[Items listed in a dataset]
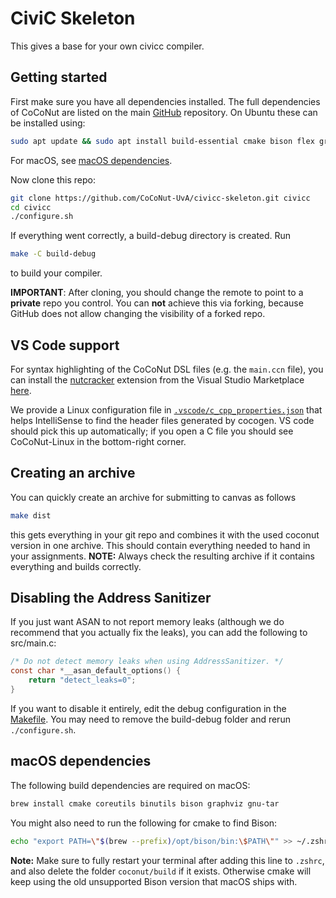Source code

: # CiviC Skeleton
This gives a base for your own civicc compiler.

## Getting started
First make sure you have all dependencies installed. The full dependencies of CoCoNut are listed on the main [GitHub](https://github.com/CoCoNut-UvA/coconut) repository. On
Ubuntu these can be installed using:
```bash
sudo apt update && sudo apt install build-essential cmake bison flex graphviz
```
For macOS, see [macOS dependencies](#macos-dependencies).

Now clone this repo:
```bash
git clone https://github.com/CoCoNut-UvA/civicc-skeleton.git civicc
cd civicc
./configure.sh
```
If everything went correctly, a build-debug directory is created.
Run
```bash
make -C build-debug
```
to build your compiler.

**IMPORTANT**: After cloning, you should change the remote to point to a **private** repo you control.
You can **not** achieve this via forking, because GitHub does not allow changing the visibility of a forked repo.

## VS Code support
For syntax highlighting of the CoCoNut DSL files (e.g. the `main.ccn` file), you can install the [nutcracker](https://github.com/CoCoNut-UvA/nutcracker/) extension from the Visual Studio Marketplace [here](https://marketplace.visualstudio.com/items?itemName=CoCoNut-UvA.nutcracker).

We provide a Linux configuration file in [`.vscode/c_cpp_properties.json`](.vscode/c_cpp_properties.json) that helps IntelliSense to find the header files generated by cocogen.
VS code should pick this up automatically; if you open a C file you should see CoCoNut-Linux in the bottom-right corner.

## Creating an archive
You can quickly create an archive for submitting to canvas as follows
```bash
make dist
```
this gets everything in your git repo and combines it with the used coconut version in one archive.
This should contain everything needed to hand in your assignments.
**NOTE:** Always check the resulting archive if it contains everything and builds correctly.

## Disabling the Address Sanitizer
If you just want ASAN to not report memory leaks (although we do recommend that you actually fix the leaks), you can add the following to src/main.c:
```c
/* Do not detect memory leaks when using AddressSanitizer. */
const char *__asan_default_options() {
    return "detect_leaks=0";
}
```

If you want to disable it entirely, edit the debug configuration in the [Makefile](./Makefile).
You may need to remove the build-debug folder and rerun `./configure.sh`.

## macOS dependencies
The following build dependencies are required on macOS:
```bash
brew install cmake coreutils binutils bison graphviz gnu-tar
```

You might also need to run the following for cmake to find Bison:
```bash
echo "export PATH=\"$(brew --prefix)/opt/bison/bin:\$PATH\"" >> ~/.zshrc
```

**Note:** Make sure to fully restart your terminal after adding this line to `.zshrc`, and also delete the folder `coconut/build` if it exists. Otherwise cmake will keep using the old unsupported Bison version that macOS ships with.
---
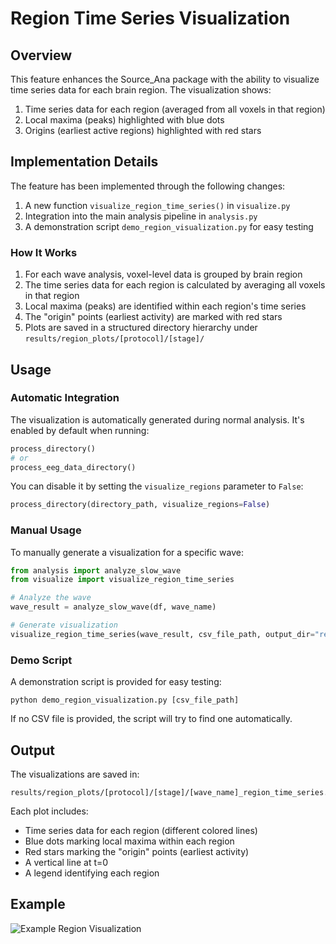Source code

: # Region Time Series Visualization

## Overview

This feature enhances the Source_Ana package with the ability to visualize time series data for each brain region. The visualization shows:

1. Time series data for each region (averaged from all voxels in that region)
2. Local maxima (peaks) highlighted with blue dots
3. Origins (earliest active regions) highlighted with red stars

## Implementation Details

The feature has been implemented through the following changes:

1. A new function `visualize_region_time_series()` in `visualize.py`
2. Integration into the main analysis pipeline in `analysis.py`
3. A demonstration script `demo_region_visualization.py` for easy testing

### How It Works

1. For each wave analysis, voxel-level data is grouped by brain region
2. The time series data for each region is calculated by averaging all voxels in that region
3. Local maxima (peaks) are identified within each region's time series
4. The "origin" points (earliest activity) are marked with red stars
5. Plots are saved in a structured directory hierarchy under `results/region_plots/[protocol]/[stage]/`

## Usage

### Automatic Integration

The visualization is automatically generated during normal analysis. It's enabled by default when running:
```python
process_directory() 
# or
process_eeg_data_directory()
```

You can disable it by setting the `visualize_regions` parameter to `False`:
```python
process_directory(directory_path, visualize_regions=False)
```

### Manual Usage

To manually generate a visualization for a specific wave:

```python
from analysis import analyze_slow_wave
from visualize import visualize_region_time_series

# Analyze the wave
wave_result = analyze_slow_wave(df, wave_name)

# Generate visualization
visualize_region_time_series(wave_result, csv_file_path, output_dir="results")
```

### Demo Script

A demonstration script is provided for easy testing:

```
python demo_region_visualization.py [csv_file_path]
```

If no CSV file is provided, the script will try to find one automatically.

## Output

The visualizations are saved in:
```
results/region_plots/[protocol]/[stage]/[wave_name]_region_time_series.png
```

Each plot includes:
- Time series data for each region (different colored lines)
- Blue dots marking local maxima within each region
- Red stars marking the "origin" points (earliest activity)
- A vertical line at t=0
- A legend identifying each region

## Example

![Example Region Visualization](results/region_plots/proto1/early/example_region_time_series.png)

Exercise objective: Copy all the lines from the data above that hold the word "configure".

Output of the exercise:
./configure.sh
You may need to remove the build-debug folder and rerun `./configure.sh`.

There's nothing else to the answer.